Chapel's programming model and features

I want to cite Chapel in a paper and try to describe and understand Chapel's programming model and features clearly. Could you please confirm my understanding and correct me if there is anything wrong?

  1. Chapel supports multi-node. Each node is called a locale, and the number of locales can be accessed by ChapelLocale.numLocales

  2. Chapel supports multi-core CPU. The number of CPU cores can be accessed by ChapelLocale.locale.numCores

  3. Chapel supports GPU and multiple GPUs per node.

  4. Users can easily change whether the task will execute on CPU or GPU.

  5. Chapel lets users express how data is distributed using Domain map Standard Interface
    The same task will perform computation on each chunk of data. Chapel does not provide a way to let users express a do bulk task launches and then decide which subtask should go to which locale. In Chapel's programming model, the task's logic is the same across locales, and the only difference is the data.

  6. Chapel lets users decide how to map data to memories by changing "CHPL_GPU_MEM_STRATEGY". But changing it needs recompilation of Chapel.

GPU Programming β€” Chapel Documentation 1.32

On GPU, there is framebuffer memory and zero-copy memory. But Chapel does not seem to support zero-copy memory and provides a mechanism to users to specify whether to put data onto zero-copy or not.
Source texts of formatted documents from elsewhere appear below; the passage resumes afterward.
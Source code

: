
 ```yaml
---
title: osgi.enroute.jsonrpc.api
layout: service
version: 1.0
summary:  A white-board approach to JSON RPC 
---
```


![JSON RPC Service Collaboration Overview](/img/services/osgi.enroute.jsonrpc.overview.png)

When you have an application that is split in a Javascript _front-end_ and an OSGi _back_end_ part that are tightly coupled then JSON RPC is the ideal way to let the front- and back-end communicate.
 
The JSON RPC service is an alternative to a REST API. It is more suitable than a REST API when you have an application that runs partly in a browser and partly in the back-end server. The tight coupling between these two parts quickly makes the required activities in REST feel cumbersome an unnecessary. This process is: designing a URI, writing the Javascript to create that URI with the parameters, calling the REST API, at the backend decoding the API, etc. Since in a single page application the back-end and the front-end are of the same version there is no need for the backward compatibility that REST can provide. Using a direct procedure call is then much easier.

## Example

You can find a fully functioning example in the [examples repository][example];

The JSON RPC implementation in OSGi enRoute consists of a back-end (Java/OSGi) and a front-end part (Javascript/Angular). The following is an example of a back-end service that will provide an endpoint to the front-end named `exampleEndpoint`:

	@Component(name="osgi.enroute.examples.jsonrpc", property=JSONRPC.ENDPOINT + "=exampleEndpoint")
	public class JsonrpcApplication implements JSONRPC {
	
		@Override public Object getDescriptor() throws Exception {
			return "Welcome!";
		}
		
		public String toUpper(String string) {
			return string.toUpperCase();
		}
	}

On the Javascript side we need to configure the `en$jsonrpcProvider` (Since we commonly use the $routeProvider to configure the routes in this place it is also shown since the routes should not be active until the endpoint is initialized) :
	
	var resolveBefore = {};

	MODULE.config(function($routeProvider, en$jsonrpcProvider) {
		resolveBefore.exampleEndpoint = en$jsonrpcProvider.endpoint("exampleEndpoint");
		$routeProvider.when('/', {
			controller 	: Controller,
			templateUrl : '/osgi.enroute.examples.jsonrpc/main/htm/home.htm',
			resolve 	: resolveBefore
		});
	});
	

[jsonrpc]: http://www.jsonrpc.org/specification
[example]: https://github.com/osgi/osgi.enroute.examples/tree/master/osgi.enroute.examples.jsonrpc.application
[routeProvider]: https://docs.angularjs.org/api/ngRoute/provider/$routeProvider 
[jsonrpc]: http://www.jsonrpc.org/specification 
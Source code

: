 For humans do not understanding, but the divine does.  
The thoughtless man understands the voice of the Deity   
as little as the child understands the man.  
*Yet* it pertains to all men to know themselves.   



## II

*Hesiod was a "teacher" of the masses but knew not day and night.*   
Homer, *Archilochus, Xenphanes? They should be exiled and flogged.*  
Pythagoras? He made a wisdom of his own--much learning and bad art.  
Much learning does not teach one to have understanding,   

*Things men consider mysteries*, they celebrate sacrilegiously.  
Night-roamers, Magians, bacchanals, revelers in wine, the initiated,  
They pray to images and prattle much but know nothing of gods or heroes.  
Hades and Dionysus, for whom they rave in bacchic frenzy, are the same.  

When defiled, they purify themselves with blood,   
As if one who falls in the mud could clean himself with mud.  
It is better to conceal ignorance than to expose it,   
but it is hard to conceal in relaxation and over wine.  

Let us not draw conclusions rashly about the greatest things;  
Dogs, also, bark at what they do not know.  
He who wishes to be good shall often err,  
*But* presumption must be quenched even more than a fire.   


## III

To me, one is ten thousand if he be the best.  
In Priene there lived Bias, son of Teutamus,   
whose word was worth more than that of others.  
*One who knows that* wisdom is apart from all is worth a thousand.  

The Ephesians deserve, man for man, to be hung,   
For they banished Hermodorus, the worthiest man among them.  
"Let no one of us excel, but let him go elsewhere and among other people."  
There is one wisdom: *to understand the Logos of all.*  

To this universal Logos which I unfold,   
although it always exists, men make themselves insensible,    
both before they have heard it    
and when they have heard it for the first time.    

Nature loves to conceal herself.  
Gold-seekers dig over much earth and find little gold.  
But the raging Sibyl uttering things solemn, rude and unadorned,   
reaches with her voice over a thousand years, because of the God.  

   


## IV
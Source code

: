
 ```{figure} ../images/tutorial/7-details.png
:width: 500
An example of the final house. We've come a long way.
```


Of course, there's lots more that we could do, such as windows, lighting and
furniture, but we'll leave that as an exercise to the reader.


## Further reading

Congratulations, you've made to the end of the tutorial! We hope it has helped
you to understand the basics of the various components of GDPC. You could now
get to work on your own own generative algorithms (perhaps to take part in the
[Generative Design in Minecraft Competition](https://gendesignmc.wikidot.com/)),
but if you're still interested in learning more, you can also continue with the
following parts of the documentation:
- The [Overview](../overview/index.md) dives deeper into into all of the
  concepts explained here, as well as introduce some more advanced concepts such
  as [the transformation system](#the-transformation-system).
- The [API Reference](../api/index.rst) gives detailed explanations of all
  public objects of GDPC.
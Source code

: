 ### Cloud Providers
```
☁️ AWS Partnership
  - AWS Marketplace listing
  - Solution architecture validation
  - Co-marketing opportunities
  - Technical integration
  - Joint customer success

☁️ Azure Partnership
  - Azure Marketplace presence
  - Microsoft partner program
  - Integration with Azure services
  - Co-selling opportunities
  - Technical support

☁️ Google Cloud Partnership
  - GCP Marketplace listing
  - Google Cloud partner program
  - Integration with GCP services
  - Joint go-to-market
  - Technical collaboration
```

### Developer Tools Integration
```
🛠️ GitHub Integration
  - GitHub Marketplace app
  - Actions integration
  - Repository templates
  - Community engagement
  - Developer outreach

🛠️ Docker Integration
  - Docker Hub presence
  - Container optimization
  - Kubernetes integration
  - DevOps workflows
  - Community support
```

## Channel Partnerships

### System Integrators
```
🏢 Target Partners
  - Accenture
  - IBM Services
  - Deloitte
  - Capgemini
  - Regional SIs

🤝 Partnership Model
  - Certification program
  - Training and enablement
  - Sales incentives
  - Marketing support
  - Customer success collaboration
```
  1. Users in Chapel do not have a way to express memory layouts for arrays (row-major, column-major for axis ordering mapped onto physical memory), or layouts for structs (Array Of Structs, or Structs of Array)

  2. Chapel provides a data structure DistributedBag for load balancing.
    In Chapel, there is no general interface for expressing load-balancing, so users will need to write the load-balancing policies entangled with the application code.

  3. Chapel provides a way for users to express garbage collection for the data in memory:
    Base β€” Chapel Documentation 1.32

  4. Chapel, at least in its current form, does not provide a way to let users decide the scheduling policy (e.g., when to run which tasks).

Many thanks!

Hi Anjiang,

I will try to answer questions as best I can (and with more weight on the GPU side), others should feel free to elaborate.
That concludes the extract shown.